▸ **Data extracts**:
·····
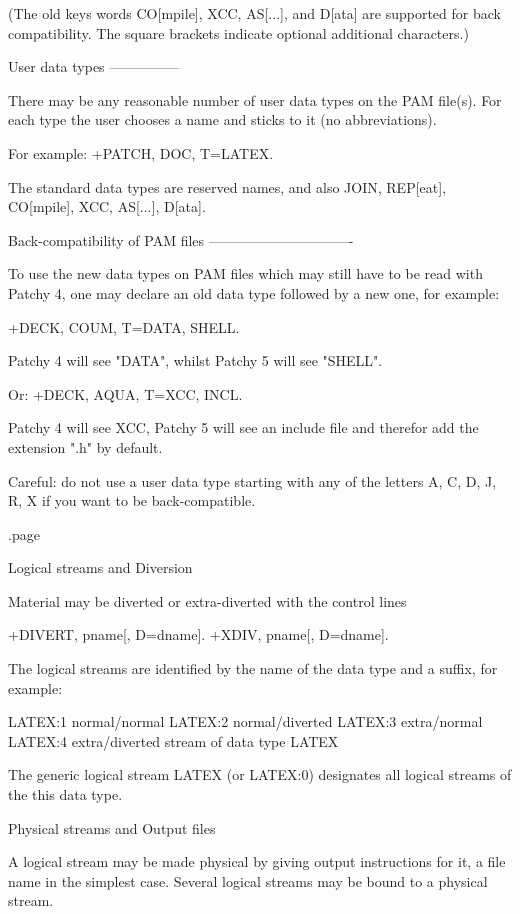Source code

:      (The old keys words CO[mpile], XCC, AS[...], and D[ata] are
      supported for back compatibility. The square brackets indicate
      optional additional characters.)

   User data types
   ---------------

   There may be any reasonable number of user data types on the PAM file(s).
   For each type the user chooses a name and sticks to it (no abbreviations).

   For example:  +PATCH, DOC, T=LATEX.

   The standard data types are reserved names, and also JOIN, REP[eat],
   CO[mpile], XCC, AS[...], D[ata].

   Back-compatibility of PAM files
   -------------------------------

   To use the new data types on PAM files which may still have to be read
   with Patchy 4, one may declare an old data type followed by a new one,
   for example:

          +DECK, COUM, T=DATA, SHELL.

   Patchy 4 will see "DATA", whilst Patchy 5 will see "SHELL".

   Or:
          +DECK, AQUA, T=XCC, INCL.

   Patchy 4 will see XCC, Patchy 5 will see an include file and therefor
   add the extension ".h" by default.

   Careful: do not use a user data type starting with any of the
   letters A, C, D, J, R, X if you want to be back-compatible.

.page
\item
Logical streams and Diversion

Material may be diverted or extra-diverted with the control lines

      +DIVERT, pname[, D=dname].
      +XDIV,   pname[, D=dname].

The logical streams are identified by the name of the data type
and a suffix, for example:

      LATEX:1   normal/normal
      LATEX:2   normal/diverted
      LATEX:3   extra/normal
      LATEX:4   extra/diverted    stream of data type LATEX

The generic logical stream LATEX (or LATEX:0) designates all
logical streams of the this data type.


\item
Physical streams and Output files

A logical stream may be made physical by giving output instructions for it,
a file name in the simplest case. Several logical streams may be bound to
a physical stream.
·····
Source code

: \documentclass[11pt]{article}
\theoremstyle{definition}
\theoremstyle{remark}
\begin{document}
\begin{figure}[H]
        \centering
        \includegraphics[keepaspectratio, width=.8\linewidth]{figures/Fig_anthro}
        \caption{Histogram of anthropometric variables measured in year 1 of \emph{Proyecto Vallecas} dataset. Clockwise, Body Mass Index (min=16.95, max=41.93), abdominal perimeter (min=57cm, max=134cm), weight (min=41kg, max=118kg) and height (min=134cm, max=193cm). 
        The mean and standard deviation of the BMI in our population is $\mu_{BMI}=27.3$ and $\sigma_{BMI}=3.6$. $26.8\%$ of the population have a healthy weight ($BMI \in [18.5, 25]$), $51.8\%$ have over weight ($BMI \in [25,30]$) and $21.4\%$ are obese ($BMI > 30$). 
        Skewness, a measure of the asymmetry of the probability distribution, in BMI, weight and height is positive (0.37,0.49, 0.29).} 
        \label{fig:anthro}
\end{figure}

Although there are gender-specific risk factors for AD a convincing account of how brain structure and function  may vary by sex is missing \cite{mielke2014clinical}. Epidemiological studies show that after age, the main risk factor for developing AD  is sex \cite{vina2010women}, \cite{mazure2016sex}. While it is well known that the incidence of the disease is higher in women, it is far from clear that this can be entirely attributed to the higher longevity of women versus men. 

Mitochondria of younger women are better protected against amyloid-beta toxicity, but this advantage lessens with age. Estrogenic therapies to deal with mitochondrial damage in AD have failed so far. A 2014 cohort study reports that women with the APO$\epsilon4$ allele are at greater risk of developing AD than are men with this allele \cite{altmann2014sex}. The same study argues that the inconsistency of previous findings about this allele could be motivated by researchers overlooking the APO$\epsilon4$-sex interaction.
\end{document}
·····
▸ **Problem description**:
Pull together all lines from the data that mention the word "will".

▸ **Output of the task**:
   Patchy 4 will see "DATA", whilst Patchy 5 will see "SHELL".
   Patchy 4 will see XCC, Patchy 5 will see an include file and therefor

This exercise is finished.